- [Task requirements]: Where a line of the material includes the string "interval", copy that line.

───── The input ─────

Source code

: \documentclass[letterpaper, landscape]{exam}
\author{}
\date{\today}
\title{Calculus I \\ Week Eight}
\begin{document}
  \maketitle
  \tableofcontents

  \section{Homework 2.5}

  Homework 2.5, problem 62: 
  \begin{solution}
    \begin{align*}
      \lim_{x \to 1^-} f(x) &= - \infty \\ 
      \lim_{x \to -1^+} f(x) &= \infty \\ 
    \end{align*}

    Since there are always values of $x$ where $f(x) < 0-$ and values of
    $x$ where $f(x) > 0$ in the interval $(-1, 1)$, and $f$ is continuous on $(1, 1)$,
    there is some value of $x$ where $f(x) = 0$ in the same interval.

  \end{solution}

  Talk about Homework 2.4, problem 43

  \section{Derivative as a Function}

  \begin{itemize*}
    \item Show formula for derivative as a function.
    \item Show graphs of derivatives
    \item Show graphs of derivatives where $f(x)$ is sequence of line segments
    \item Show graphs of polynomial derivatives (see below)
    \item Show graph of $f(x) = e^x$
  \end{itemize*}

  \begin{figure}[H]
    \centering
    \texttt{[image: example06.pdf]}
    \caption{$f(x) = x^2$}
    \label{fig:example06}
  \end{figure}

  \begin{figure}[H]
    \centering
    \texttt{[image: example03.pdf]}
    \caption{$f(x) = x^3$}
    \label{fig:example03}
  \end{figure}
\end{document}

─────
───── The input ─────

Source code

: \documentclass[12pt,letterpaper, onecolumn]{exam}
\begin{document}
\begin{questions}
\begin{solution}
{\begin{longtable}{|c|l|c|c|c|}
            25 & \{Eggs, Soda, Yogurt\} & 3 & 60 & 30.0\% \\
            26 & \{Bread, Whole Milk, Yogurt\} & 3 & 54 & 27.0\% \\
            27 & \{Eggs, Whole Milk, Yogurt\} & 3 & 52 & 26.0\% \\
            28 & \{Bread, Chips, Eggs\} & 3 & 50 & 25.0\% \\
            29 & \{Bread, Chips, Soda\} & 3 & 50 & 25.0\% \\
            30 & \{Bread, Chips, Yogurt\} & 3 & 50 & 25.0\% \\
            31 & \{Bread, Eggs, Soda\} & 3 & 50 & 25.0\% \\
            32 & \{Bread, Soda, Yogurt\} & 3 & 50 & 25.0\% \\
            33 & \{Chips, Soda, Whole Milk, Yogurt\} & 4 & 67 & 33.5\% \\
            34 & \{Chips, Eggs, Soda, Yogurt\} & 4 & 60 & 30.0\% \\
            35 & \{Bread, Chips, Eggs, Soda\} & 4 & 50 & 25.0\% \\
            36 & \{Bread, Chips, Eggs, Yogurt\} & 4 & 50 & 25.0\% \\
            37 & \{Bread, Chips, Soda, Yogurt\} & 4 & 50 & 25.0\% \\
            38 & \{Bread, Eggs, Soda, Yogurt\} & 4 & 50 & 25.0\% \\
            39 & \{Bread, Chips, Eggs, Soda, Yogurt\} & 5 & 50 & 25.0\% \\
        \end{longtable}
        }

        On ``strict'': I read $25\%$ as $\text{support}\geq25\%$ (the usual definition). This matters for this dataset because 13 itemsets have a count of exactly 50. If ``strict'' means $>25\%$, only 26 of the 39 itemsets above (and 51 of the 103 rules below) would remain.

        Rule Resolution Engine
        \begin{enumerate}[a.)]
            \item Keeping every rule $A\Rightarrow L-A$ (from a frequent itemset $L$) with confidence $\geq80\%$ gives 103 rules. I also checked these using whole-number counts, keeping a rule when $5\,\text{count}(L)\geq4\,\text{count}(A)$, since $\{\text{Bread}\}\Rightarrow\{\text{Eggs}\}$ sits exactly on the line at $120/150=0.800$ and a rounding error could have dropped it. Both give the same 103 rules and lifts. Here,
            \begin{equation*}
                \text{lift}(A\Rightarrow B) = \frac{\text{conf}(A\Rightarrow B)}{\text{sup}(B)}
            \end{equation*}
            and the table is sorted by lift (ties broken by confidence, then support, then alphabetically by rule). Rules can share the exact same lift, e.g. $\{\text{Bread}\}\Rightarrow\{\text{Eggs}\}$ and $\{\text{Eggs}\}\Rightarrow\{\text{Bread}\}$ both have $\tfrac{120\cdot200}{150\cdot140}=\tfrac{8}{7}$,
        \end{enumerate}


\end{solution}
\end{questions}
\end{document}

─────

- [Answer for the task]:
    $x$ where $f(x) > 0$ in the interval $(-1, 1)$, and $f$ is continuous on $(1, 1)$,
    there is some value of $x$ where $f(x) = 0$ in the same interval.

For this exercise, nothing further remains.